My remarks went something like this:

Back when I was a teenager protesting the Vietnam War, we had a president named Richard Nixon. We thought he was pretty conservative—but his record is to the left of Barack Obama.

Obama blows with the wind. He feels the breeze of the Tea Party—but he doesn’t feel us. We have to ‘have his back’ when he does the right thing—and make a lot of noise when he doesn’t.

Richard Nixon brought us the Clean Water Act, Clean Air Act, the Environmental Protection Agency, detente with the Soviet Union, a newly opened door with China…

Barack Obama took nearly three years to get us out of Iraq, failed to close Guantanamo (and hasn’t tried very hard), escalated drone strikes, backed away from his early rhetoric on climate change, and refused to provide the deep change he was elected to bring.

Even on his signature issue, health reform—one area where he was actually willing to act presidential–he wouldn’t even talk about the real reforms, like single-payer. Yes, I know he has done many good things, and I now he’s been battered by a hostile Congress. But he could have done much more, if he’d enlisted the support of progressives around the country.
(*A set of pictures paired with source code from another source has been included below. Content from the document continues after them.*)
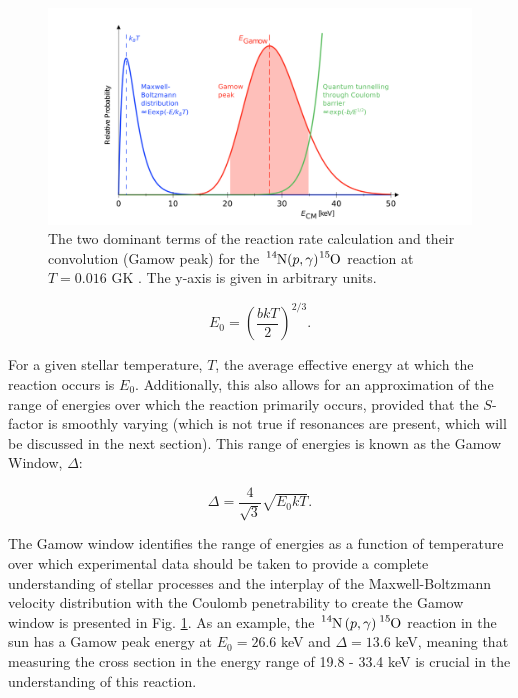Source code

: \begin{figure}
\includegraphics[width=\linewidth]{figures/gamowWindow.png}
\caption{The two dominant terms of the reaction rate calculation and their convolution (Gamow peak) for the $\ce{^{14}N}(p,\gamma)\ce{^{15}O}$ reaction at $T = 0.016$ GK \cite{Bemmerer2004}. The y-axis is given in arbitrary units.}
\label{fig: Gamow Peak}
\end{figure}

\begin{equation}
E_{0} = \left( \dfrac{b k T}{2}  \right)^{2/3}. 
\label{eqn: GamowPeak}
\end{equation}

\noindent For a given stellar temperature, $T$, the average effective energy at which the reaction occurs is $E_{0}$. Additionally, this also allows for an approximation of the range of energies over which the reaction primarily occurs, provided that the $S$-factor is smoothly varying (which is not true if resonances are present, which will be discussed in the next section). This range of energies is known as the Gamow Window, $\Delta$:

\begin{equation}
\Delta = \dfrac{4}{\sqrt{3}} \sqrt{E_{0} k T}.
\label{eqn: Gamow window width}
\end{equation}

\noindent The Gamow window identifies the range of energies as a function of temperature over which experimental data should be taken to provide a complete understanding of stellar processes and the interplay of the Maxwell-Boltzmann velocity distribution with the Coulomb penetrability to create the Gamow window is presented in Fig. \ref{fig: Gamow Peak}. As an example, the $\ce{^{14}N} \left( p, \gamma \right) \ce{^{15}O}$ reaction in the sun has a Gamow peak energy at $E_{0} = 26.6$ keV and $\Delta = 13.6$ keV, meaning that measuring the cross section in the energy range of 19.8 - 33.4 keV is crucial in the understanding of this reaction. 

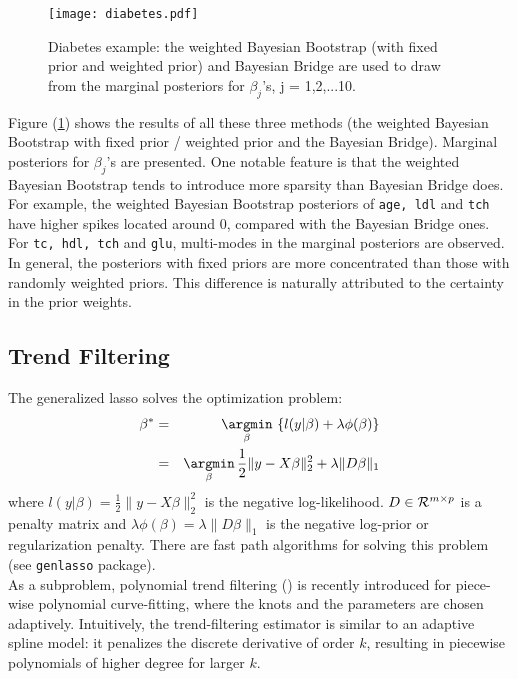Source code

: \documentclass[12pt]{TD-CJS}
\begin{document}
\begin{figure}[!ht]
\centering 
\texttt{[image: diabetes.pdf]} 
\caption{Diabetes example: the weighted Bayesian Bootstrap (with fixed prior and weighted prior) and Bayesian Bridge are used to draw from the marginal posteriors for $\beta_j$'s, j = 1,2,...10. }
\label{diabetes}
\end{figure}


\noindent Figure (\ref{diabetes}) shows the results of all these three methods (the weighted Bayesian Bootstrap with fixed prior / weighted prior and the Bayesian Bridge). Marginal posteriors for $\beta_j$'s are presented. One notable feature is that the weighted Bayesian Bootstrap tends to introduce more sparsity than Bayesian Bridge does. For example, the weighted Bayesian Bootstrap posteriors of {\tt age, ldl} and {\tt tch} have higher spikes located around 0, compared with the Bayesian Bridge ones. For {\tt tc, hdl, tch} and {\tt glu}, multi-modes in the marginal posteriors are observed. In general, the posteriors with fixed priors are more concentrated than those with randomly weighted priors. This difference is naturally attributed to the certainty in the prior weights.


\subsection{Trend Filtering}
The generalized lasso solves the optimization problem:
\begin{eqnarray}
\beta^* &=& \underset{\beta}{\argmin} \, \left\{ l(y|\beta) + \lambda\phi(\beta)  \right\}\\
&=& \underset{\beta}{\argmin} \, \frac{1}{2}\|y - X\beta\|_2^2 + \lambda \|D\beta\|_1
\end{eqnarray}
where $ l(y|\beta) = \frac{1}{2}\|y - X\beta\|_2^2 $ is the negative log-likelihood. $D \in \mathcal{R}^{m\times p}$ is a penalty matrix and $ \lambda\phi(\beta) = \lambda \|D\beta\|_1$ is the negative log-prior or regularization penalty. There are fast path algorithms for solving this problem (see {\tt genlasso} package).\\

\noindent   As a subproblem, polynomial trend filtering (\cite{tibshirani2014adaptive, polson2015mixtures}) is recently introduced for piece-wise polynomial curve-fitting, where the knots and the parameters are chosen adaptively. Intuitively, the trend-filtering estimator is similar to an adaptive spline model: it penalizes the discrete derivative of order $k$, resulting in piecewise polynomials of higher degree for larger $k$.\\
\end{document}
And not only has he failed to undo most of the policies of the Rogue State Government of George W. Bush, he has let the treasonous, anti-moral crooks and liars of the George W. Bush administration, including Karl Rove, walk free.

Obama is weak and susceptible to public opinion. Yet, only the opinions of the right-wing fringe seem to sway him—because the left does not understand how to pressure politicians. We elected him twice, and we can get him to listen to us. But for that, we need different strategies and much much better framing.